Um mês depois (25/6), agentes da DEA mataram a tiros um homem que supostamente participava de um descarregamento de cocaína na área de Brus Laguna. Poucos dias depois, abateram o piloto de um pequeno avião que se espatifou na região de Olancho enquanto tentava fugir de uma operação de combate ao narco. A DEA reconhece que o número global de mortos durante essas operações em território hondurenho nos últimos meses subiu para oito.

“A militarização sempre traz consigo morte e graves violações aos direitos humanos. O que ocorreu na Mosquitia hondurenha é o resultado de uma política de Estado espalhada por toda a região e que está se encaminhando para remilitarizar as sociedades”, apontou Oliva.

Militarização e violência

O processo de remilitarização pelo qual está passando a América Central nos últimos anos, junto com o reposicionamento estratégico-militar dos Estados Unidos na região com o objetivo de combater o narcotráfico, suscitou fortes debates e um profundo mal estar em amplos setores da sociedade.

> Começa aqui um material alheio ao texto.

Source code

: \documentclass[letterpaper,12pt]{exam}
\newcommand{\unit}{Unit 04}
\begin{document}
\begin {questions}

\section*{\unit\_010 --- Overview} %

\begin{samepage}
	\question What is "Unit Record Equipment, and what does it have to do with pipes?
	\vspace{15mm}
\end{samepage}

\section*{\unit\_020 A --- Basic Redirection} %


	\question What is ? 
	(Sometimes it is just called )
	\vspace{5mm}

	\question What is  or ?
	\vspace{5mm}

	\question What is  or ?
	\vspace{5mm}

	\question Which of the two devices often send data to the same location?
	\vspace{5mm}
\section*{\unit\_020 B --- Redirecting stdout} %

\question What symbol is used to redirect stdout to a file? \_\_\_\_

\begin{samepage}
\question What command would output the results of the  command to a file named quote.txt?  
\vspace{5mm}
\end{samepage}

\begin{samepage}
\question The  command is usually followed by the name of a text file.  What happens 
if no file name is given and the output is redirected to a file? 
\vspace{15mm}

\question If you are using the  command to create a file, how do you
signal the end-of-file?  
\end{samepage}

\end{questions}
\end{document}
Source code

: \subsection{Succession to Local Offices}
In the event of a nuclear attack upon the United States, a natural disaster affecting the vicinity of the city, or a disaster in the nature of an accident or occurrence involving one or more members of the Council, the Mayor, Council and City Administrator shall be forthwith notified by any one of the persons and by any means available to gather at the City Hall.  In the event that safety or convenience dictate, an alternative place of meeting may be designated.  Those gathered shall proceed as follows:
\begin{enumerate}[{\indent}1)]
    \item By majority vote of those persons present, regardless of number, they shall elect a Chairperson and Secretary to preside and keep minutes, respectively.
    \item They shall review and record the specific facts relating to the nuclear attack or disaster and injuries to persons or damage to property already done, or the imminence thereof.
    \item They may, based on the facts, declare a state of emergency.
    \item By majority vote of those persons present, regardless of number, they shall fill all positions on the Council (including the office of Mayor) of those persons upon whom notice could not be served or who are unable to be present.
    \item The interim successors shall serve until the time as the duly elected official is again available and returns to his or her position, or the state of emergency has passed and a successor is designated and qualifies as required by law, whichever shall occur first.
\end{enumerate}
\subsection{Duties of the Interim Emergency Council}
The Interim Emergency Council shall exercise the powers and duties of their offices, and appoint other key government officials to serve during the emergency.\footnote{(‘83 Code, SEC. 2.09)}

Segundo várias organizações, a implementação de programas como o CARSI (Iniciativa Regional de Segurança para a América Central) ou a Iniciativa Mérida, assim como a adoção de novas táticas de guerra assimétrica e regular, muito semelhantes às operações militares contrainsurgentes utilizadas por tropas norte-americanas em vários cantos do mundo, seriam pretextos que os EUA usam para reafirmar sua presença na região e assegurar seus interesses. Como já ocorreu durante os conflitos armados nas décadas passadas, a população civil é a mais afetada.

“Nosso território se transformou em um centro de operações e de movimento de capitais controlados pelo crime organizado, e os países do Sica (Sistema de Integração Centro-americana) apoiam a ideia de reproduzir a mesma estratégia fracassada do combate ao narcotráfico adotada na Colômbia e no México. Nesses países, a saída militar não apenas não resolveu o problema, mas o aprofundou”, afirmou Jorge Coronado, membro da Comissão Nacional de Integração da Costa Rica.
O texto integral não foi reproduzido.